Searching containers.

As you move through the world of Bioshock Infinite you encounter about 10 containers/minute. Exaggerating? Well let’s see, that’s 1 every six seconds and yeah, that sounds about right. And if you’re OCD like me you will HAVE to search every one. They hold things like money, ammo, health and mana (here called salt) and sometimes lockpicks. Or they hold nothing. In addition to containers there’s plenty of junk just laying around that you’ll want to pick up, particularly Silver Eagles (money). But you don’t vacuum these up, oh no. Just in case you decide you’re much too rich and want to pass them by, the game makes you aim at each one and press the Square button to pick them up. Same with ammo, health and mana (though in the last two cases there might be times when you’d rather leave it for now). Oh yeah, and when you kill a bad guy, you have to search his corpse. too.

When you’re not going through trash cans for a Sandwich (+health) and a few Silver Eagles (because the people of this world often throw money away) you’re picking up voxophones (audio recordings), watching kinetoscopes (short old-fashioned movies) or peering through telescopes to be a sight seer.

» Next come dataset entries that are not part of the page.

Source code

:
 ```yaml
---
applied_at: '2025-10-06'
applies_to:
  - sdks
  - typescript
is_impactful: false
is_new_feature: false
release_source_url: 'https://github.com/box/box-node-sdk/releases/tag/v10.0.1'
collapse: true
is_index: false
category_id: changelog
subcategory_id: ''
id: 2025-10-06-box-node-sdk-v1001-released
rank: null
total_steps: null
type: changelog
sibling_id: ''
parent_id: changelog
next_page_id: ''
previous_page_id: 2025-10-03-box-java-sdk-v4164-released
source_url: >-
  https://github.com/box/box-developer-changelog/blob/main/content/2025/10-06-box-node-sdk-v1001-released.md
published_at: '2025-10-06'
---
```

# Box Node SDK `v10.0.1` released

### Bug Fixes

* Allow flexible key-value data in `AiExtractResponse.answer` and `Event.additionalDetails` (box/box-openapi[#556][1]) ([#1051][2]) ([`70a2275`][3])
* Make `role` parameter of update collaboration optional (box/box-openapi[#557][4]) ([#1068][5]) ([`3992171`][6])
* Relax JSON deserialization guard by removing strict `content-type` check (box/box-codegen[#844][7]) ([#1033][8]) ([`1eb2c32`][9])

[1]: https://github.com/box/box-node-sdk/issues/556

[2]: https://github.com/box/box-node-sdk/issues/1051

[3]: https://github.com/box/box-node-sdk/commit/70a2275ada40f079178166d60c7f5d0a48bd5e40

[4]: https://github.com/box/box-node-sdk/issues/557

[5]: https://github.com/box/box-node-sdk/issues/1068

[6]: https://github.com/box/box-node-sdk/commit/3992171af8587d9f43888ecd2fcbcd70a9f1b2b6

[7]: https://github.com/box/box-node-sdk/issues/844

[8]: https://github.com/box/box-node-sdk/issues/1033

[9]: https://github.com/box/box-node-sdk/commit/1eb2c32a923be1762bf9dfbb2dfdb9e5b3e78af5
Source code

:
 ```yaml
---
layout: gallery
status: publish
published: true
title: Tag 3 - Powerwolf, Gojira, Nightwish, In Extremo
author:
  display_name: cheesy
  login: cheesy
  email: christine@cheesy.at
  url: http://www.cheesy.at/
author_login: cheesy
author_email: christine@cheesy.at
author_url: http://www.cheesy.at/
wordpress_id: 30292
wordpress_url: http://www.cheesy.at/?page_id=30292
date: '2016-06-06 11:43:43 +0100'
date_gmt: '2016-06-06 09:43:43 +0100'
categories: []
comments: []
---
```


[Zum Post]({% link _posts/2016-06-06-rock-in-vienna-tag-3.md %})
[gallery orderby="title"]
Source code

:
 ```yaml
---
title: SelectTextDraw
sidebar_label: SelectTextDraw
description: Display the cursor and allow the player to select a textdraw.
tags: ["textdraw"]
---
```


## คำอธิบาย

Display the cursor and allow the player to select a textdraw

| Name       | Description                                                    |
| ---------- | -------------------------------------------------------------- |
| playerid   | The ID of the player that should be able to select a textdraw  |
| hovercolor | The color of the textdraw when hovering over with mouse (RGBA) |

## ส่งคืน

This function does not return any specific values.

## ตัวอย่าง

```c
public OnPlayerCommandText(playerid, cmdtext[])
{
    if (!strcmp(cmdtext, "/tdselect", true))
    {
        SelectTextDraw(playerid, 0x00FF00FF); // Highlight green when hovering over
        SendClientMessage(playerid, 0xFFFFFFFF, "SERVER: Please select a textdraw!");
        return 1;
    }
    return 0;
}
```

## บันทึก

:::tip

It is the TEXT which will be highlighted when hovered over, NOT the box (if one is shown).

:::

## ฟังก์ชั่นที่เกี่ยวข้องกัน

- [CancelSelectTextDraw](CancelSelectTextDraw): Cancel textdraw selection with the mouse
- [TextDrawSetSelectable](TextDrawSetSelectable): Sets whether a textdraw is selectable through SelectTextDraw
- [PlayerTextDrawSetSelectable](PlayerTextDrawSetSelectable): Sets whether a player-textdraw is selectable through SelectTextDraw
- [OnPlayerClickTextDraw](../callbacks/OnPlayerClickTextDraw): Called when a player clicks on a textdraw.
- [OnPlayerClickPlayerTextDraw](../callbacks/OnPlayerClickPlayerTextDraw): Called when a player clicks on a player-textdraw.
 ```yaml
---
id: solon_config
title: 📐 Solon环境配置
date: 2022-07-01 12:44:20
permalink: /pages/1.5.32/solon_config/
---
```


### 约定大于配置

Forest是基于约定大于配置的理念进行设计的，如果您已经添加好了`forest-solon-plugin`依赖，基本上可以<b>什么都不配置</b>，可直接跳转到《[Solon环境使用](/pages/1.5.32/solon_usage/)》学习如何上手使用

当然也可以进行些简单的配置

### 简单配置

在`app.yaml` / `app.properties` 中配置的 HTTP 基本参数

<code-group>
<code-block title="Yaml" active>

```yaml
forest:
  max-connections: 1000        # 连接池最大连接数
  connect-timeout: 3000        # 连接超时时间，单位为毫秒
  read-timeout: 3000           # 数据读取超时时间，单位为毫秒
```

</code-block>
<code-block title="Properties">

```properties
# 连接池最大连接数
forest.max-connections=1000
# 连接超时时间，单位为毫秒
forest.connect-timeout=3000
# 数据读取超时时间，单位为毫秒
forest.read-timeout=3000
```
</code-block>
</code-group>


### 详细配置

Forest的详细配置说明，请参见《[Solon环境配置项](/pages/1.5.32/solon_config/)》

I just feel like all this constant searching and collecting is really bogging the game down. Plus it makes me a little ill, literally. Since I’m always whipping the camera around checking every corner for a crate or a barrel or a trash can to be searched, I can only play a short time before I get woozy from simulation sickness. So that’s my gripe with Bioshock Infinite, and I’m kind of ashamed of myself for griping about it.

You know, it must suck to make games. Irrational built this huge beautiful world for gamers to explore and play in, and here comes some dork like me whining that he has to search too many containers.

I admit I’m being an ass about this! But I can’t help feeling the way I feel. I’m so sick of opening containers and having to “aim” at something to pick it up that I might just quit, and really I’ve barely gotten started (I just got Shock Jock from Slade).

I want to love it, but when you have a backlog that, were it not digital, would fill your apartment with game disks, it’s so easy to just say “Naaa” and bail on a game. And yet I feel bad for doing so since I know a team of hard working people crafted this world for my enjoyment. I’m such an ingrate. But I need to tip my hate to Irrational for making such an amazing game.